Dans le rôle de ce bretteur apparemment gauche et finalement hors pair, James Stewart est magistral. Il a comme toujours sa voix de canard, mais elle susurre, bafouille (volontairement, évidemment), suggère, s’indigne, tonne, agresse et redevient très policé, presque obséquieuse ; il promène toujours sa silhouette dégingandée mais elle n’a jamais été aussi grande.

Et tous les autres interprètes sont à l’avenant – ses comparses, somme toute classiques mais très réussis, la secrétaire aussi impayable qu’impayée (excellente Eve Arden), l’ancien avocat alcoolisé (belle interprétation d’Arthur O’Connell), les confrères et rivaux - George C. Scott, qui aurait sans doute remporté le match contre n’importe quel autre adversaire et Joseph N. Welch , déjà cité, remarquable, qui apporte à la fois au film, et sans contradiction, son label d’authenticité et sa touche d’humour.

Et surtout il y a les victimes ( ?) : Ben Gazzara en accusé, quasi débutant, arrogant, narquois, violent (mais contenu), quasi muet, presque impossible à sonder ; Lee Remick, en victime, en femme violée ( ?), souriante en permanence, coquette et au-delà, allumeuse presque, gaffeuse, totalement immature … Tous les deux nourrissent constamment une ambigüité définitive, un trouble. Dès lors toutes les interprétations en deviennent possibles : la thèse « officielle » défendue par James Stewart, la ligne, totalement opposée suggérée par George C. Scott et bien d’autres possibles, toutes viables, ou pas …

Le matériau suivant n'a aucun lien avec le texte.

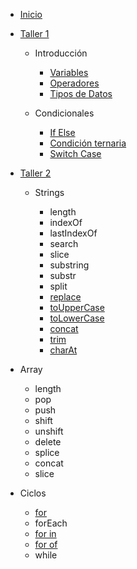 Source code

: - [Inicio](/)

- [Taller 1](taller-1/README.md "Introducción a JavaScript")

  - Introducción

    - [Variables](taller-1/variables.md)
    - [Operadores](taller-1/operadores.md)
    - [Tipos de Datos](taller-1/tipos-de-datos.md)

  - Condicionales

    - [If Else](taller-1/if-else.md)
    - [Condición ternaria](taller-1/ternary-condition.md)
    - [Switch Case](taller-1/switch-case.md)

- [Taller 2](taller-2/README.md "Strings, Arrays y Ciclos")

  - Strings

    - length
    - indexOf
    - lastIndexOf
    - search
    - slice
    - substring
    - substr
    - split
    - [replace](taller-2/replace.md)
    - [toUpperCase](taller-2/toUpperCase.md)
    - [toLowerCase](taller-2/toLowerCase.md)
    - [concat](taller-2/concat.md)
    - [trim](taller-2/trim.md)
    - [charAt](taller-2/charAt.md)

- Array

  - length
  - pop
  - push
  - shift
  - unshift
  - delete
  - splice
  - concat
  - slice

- Ciclos

  - [for](taller-2/for.md)
  - forEach
  - [for in](taller-2/for-in.md)
  - [for of](taller-2/for-of.md)
  - while
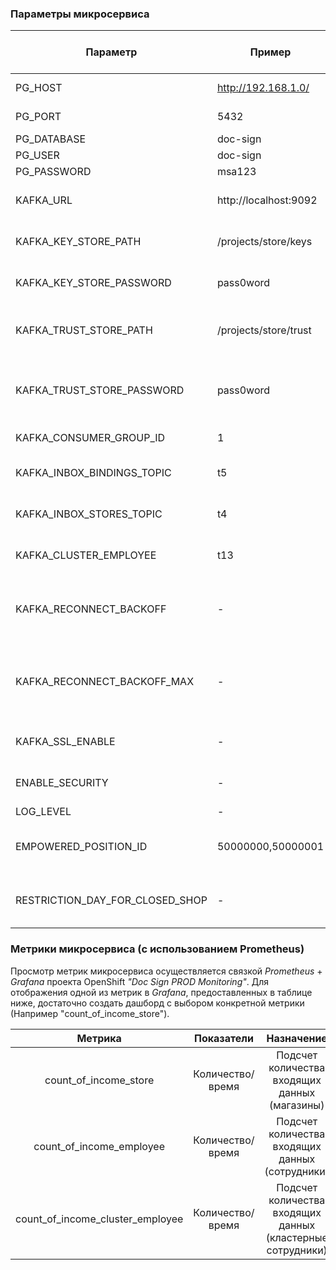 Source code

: ### Параметры микросервиса
| Параметр | Пример | Значение по-умолчанию | Описание |
| ---      | ------ | ------                | ---      |
|PG_HOST|http://192.168.1.0/| - |  Хост для подключения к СУБД Postgres |
|PG_PORT| 5432 | - | Порт для подключения к СУБД Postgres  |
|PG_DATABASE| doc-sign | - | Название БД |
|PG_USER| doc-sign | - | Логин для БД Postgres|
|PG_PASSWORD| msa123 | - | Пароль для БД Postgres |
|KAFKA_URL|http://localhost:9092| - | Базовый URL для взаимодействия с Apache Kafka |
|KAFKA_KEY_STORE_PATH|/projects/store/keys| - | Хранилище ключей клиента (актуально при KAFKA_SSL_ENABLE=true)|
|KAFKA_KEY_STORE_PASSWORD|pass0word| - | Пароль от хранилища ключей (актуально при KAFKA_SSL_ENABLE=true)|
|KAFKA_TRUST_STORE_PATH|/projects/store/trust| - | Хранилище доверенных сертификатов (актуально при KAFKA_SSL_ENABLE=true)|
|KAFKA_TRUST_STORE_PASSWORD|pass0word| - | Пароль от хранилища доверенных сертификатов (актуально при KAFKA_SSL_ENABLE=true)|
|KAFKA_CONSUMER_GROUP_ID|1| - | Идентификатор группы топиков в Apache Kafka |
|KAFKA_INBOX_BINDINGS_TOPIC|t5| - | Очередь для обновлений привязок сотрудников к цфо (из SAP PI) |
|KAFKA_INBOX_STORES_TOPIC|t4| - | Очередь для обновлений привязок к магазинам (из SAP PI)|
|KAFKA_CLUSTER_EMPLOYEE|t13| - | Очередь для обновлений привязок сотрудников к кластерам (из SAP PI)|
|KAFKA_RECONNECT_BACKOFF| - | 1000 | Таймаут между попытками подключения при потере связи с брокером (миллисекунды) |
|KAFKA_RECONNECT_BACKOFF_MAX| - | 60000| Максимальный таймаут при экспоненциальном увеличении времени между попытками соединения (миллисекунды)|
|KAFKA_SSL_ENABLE| - | false | Позволяет включить обмен данными с Apache Kafka через ssl |
|ENABLE_SECURITY| - | true | Позволяет включать или выключать OAuth2 авторизацию для сервиса|
|LOG_LEVEL| - | INFO | Уровень логирования |
|EMPOWERED_POSITION_ID| 50000000,50000001 | Пустой список | Идентификаторы полномочий сотрудников с правом просмотра закрытых магазинов|
|RESTRICTION_DAY_FOR_CLOSED_SHOP| - |30|Количество дней после которых отображение закрытых магазинов будет недоступно|

### Метрики микросервиса (с использованием Prometheus)

Просмотр метрик микросервиса осуществляется связкой _Prometheus_ + _Grafana_ проекта OpenShift _"Doc Sign PROD Monitoring"_.
Для отображения одной из метрик в _Grafana_, предоставленных в таблице ниже,  достаточно создать дашборд с выбором конкретной метрики 
(Например "count_of_income_store").

| Метрика | Показатели   | Назначение          | Объект | Регион | Имя региона |
| :---:   | :---:        | :---:               | :---:  | :---:  | :---:       |
|count_of_income_store|Количество/время|Подсчет количества входящих данных (магазины)| Store |Controller|BindingIntegrationController|
|count_of_income_employee|Количество/время|Подсчет количества входящих данных (сотрудники)|EmployeeBinding|Controller|BindingIntegrationController|
|count_of_income_cluster_employee|Количество/время|Подсчет количества входящих данных (кластерные сотрудники)|ClusterEmployeeBinding|Controller|BindingIntegrationController|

Et on en revient à la citation liminaire de Clouzot, extraite d’une scène essentielle du Corbeau : " Où est l’ombre, où est la lumière ? "
Le combat mené par James Stewart a tout d’un combat douteux. Très incertain. Gris.
La vérité ne sortira pas du puits.
Les incertitudes demeureront, bien après la fin du film (et le départ de l’accusé, dernier trait de cynisme, qui aura oublié de payer son défenseur). Une vérité incertaine, en demi-teinte, malsaine sans doute et un mystère définitivement impossible à dénouer. Comme la vie.

On repense alors à l’extraordinaire prologue – lorsque les protagonistes ne sont pas encore identifiés : une voiture sur un parcours sinueux, entre zones éclairées et zones d’ombre ; et l’homme, arrivé chez lui (avec tout un attirail de pêche) et passant sans cesse à son tour d’un décor lumineux à un cadre sombre, parfois très sombre, parfois de façon très abrupte – tout cela sous les stridences de la magnifique B.O. de Duke Ellington, aux cris des cuivres succédant presque sans transition les accords très sereins d’un piano. Tout est dit (ou bien rien, si l’on préfère).

Et on aura même droit, un peu plus tard, à un récital de piano à quatre mains, celles de James Stewart bien sûr, et celles de Duke Ellington en personne. Si le doute demeure sur les finalités ou sur les moyens de la justice, il ne ne concerne certes pas ce cinéma-là.